Persistent data is a key resource provided by the operating system. The classical persistent store is files, and filesystems are often topics found in classic operating system textbooks. Other forms of persistence are archives, on-disk swap storage, source code control systems such as Subversion and Git, databases, and configuration systems such as the Microsoft Registry and its Hives.
The seriousness of research allows for each of these providers of persistence to be their own subjects. They respond to very different needs, and are in constant compromise between what is wanted and what can be reliably provided. Many ultimately use a file system as their ultimate data store, where file system is broadly defined as any set of data structures targeting a block device for data retention. However, even if generally the occupations of operating system architect and data store architect are distinct, issues in persistence are fundamental to operating system design.

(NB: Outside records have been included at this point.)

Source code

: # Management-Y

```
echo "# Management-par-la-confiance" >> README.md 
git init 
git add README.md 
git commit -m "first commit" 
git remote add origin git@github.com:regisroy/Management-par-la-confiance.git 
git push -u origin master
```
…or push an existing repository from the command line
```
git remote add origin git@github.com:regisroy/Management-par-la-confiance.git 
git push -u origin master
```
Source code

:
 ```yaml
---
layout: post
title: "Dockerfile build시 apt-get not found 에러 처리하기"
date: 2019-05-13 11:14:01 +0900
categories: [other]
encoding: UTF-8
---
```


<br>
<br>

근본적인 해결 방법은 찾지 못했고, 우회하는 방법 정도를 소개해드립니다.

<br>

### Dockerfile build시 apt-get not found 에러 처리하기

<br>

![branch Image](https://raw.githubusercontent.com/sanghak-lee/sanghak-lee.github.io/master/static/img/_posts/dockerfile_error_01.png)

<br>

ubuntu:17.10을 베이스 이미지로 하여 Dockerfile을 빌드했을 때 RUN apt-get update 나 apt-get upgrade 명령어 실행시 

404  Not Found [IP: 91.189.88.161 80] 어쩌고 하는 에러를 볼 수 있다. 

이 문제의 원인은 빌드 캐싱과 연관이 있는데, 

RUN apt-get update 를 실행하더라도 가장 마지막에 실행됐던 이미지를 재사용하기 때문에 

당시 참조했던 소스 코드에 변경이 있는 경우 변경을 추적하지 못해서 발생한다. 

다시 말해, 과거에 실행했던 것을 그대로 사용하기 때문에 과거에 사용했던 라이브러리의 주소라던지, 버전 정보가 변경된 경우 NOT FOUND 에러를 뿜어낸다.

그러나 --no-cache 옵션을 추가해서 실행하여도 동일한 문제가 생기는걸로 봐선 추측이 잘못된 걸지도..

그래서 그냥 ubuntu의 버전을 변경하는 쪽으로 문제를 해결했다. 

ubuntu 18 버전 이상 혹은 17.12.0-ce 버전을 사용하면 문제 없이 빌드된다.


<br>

Among the persistent data stores, the giant is the Database Management System, DBMS, better known as a database. These are certainly topics and occupations all to themselves. Computers are mostly useful because of databases. The information revolution is mostly the realization of vast databases tracking stuff, information and people. The software that implements a database, the database engine is a substantial and highly valuable software product. Our discussion of persistence will borrow from the database community, for they are the experts on persistence, and for many years have provided both problems and solutions for persistent datastore.
Data stores are read and updated. The updates can be considered as state transitions, from the entirety of the data and metadata before the update versus this entirety after the update. Reads function on the entirety at arbitrary moments, and generate results, which are thought of as revealing portions of the state.
Coming out of the vocabulary of traditional database theory are the four properties of Atomicity, Consistency, Isolation and Durability. The theory of these four properties is known as the ACID theory.
Atomicity: Atomicity is the property that the update is all-or-nothing, including all of the intermediate steps or none of them. Either the change, which might be implemented as a series of changes, completes fully, or is rolled back completely.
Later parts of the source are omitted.